## WHAT THIS TASK INVOLVES:
Take the entries below and print, exactly, the stretch from the line containing "Age-adjusted mortality rate" through the line containing "So I made some", both included.

(Beginning of SUPPLIED RECORDS)

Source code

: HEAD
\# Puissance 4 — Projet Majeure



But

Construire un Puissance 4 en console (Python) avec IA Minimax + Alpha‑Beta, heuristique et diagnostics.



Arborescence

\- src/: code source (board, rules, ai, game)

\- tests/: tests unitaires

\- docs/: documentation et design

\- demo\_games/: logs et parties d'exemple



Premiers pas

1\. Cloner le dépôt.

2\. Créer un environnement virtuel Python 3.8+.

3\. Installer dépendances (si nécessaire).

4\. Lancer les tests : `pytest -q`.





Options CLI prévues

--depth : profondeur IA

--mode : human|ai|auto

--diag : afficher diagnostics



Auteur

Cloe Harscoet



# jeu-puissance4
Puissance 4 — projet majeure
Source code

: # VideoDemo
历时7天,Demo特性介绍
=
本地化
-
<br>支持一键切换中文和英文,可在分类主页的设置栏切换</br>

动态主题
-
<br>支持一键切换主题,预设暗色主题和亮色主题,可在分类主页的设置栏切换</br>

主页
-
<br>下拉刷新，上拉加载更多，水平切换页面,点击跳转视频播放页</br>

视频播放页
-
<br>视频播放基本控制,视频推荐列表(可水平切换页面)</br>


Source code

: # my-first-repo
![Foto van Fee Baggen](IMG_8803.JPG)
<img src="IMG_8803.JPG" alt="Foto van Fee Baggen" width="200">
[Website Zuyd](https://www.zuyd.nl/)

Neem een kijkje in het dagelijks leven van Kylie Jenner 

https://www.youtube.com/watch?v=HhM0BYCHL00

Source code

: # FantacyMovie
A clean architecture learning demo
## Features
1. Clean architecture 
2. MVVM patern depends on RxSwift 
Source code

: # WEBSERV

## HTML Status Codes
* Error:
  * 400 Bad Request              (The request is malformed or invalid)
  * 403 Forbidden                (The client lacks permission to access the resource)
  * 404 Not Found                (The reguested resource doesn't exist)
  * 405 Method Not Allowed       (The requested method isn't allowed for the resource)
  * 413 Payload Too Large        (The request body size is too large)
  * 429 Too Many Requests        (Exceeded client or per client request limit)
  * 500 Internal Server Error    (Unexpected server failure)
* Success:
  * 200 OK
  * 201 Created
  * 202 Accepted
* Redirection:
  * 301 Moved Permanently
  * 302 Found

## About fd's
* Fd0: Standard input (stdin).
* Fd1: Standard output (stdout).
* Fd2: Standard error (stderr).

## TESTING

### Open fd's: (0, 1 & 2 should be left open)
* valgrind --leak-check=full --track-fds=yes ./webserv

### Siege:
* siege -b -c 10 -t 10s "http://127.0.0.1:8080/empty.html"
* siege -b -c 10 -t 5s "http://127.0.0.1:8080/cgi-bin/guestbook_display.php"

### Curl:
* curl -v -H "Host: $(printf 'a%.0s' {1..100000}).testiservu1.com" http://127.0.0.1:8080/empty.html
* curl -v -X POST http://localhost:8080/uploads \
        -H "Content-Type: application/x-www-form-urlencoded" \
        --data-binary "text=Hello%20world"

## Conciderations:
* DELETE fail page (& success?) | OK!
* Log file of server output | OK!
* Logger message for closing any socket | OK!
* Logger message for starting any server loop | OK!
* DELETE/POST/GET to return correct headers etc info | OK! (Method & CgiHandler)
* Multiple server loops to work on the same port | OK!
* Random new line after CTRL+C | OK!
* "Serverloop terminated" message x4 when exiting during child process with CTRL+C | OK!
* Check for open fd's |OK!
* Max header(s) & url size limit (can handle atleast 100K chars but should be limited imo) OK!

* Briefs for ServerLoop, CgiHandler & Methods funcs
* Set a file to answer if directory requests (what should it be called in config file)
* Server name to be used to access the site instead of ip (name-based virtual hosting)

(End of SUPPLIED RECORDS)
(Beginning of SUPPLIED RECORDS)

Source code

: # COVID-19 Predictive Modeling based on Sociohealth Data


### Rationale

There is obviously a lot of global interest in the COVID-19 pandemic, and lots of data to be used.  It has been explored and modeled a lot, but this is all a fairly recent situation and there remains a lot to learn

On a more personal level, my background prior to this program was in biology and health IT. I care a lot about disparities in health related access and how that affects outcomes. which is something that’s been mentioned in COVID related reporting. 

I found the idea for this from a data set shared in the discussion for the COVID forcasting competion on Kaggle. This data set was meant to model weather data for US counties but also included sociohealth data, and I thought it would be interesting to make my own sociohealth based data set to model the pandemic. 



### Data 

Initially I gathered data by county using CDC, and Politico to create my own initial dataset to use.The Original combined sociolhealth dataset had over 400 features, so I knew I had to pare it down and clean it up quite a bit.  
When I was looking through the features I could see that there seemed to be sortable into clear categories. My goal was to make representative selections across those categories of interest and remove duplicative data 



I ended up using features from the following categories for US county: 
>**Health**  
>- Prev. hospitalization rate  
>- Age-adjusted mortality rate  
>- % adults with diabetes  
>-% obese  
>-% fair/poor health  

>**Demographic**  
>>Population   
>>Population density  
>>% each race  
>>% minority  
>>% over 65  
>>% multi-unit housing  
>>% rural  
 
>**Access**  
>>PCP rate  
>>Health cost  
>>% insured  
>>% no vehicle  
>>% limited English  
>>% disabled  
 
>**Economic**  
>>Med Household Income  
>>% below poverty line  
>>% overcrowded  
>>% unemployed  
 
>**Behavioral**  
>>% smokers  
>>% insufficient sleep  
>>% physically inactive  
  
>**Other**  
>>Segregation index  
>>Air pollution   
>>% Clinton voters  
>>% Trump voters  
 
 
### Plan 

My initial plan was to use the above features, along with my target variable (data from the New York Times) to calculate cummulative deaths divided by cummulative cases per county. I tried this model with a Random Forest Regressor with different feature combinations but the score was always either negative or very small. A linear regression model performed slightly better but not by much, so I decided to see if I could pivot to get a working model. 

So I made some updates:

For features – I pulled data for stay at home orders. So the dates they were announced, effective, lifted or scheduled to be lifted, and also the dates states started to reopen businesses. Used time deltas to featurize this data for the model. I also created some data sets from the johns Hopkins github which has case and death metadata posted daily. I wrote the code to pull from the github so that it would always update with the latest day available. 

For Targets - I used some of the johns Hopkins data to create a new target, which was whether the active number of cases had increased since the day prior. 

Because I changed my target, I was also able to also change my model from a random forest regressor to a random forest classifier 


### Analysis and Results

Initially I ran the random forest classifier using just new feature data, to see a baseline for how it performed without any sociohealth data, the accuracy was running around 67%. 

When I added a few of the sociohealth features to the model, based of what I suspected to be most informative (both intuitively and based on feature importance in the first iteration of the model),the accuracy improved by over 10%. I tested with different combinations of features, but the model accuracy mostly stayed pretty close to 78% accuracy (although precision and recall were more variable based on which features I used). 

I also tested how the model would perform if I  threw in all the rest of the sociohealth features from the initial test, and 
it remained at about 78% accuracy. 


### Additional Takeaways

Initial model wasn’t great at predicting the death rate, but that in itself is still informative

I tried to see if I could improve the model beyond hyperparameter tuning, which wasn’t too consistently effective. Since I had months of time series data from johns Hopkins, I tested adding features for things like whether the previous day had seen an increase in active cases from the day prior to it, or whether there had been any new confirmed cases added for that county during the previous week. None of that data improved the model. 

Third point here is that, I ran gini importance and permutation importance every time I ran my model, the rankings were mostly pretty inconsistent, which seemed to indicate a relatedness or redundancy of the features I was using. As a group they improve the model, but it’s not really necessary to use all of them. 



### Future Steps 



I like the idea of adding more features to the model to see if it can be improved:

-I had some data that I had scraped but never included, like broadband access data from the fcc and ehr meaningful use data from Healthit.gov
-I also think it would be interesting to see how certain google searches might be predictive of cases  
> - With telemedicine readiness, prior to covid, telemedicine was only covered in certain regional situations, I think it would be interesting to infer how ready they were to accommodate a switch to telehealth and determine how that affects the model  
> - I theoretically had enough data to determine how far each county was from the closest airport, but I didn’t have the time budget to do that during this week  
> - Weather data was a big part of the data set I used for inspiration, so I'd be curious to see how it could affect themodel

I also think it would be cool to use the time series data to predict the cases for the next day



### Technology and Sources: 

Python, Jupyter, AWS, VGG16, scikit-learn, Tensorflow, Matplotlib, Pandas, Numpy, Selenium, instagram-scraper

(End of SUPPLIED RECORDS)

## EXERCISE OUTPUT:
>- Age-adjusted mortality rate  
>- % adults with diabetes  
>-% obese  
>-% fair/poor health  

>**Demographic**  
>>Population   
>>Population density  
>>% each race  
>>% minority  
>>% over 65  
>>% multi-unit housing  
>>% rural  
 
>**Access**  
>>PCP rate  
>>Health cost  
>>% insured  
>>% no vehicle  
>>% limited English  
>>% disabled  
 
>**Economic**  
>>Med Household Income  
>>% below poverty line  
>>% overcrowded  
>>% unemployed  
 
>**Behavioral**  
>>% smokers  
>>% insufficient sleep  
>>% physically inactive  
  
>**Other**  
>>Segregation index  
>>Air pollution   
>>% Clinton voters  
>>% Trump voters  
 
 
### Plan 

My initial plan was to use the above features, along with my target variable (data from the New York Times) to calculate cummulative deaths divided by cummulative cases per county. I tried this model with a Random Forest Regressor with different feature combinations but the score was always either negative or very small. A linear regression model performed slightly better but not by much, so I decided to see if I could pivot to get a working model. 

So I made some updates:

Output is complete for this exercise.